§ Information provided:
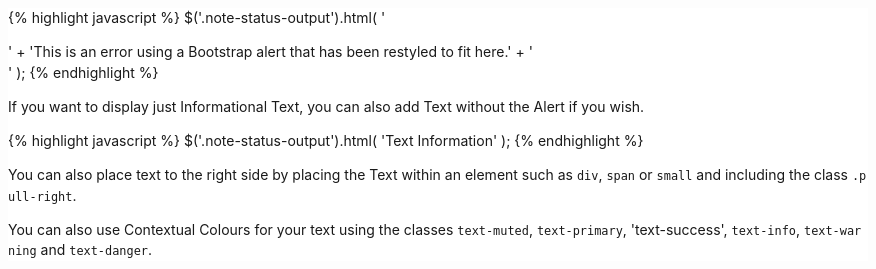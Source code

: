 {% highlight javascript %}
$('.note-status-output').html(
  '<div class="alert alert-danger">' +
    'This is an error using a Bootstrap alert that has been restyled to fit here.' +
  '</div>'
);
{% endhighlight %}

If you want to display just Informational Text, you can also add Text without the Alert if you wish.

{% highlight javascript %}
$('.note-status-output').html(
  'Text Information'
);
{% endhighlight %}

You can also place text to the right side by placing the Text within an element such as `div`, `span` or `small` and including the class `.pull-right`.

You can also use Contextual Colours for your text using the classes `text-muted`, `text-primary`, 'text-success', `text-info`, `text-warning` and `text-danger`.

§ Task directions: The answer must be every line of the records that contains the word "using".

§ Answer space:
    'This is an error using a Bootstrap alert that has been restyled to fit here.' +
You can also use Contextual Colours for your text using the classes `text-muted`, `text-primary`, 'text-success', `text-info`, `text-warning` and `text-danger`.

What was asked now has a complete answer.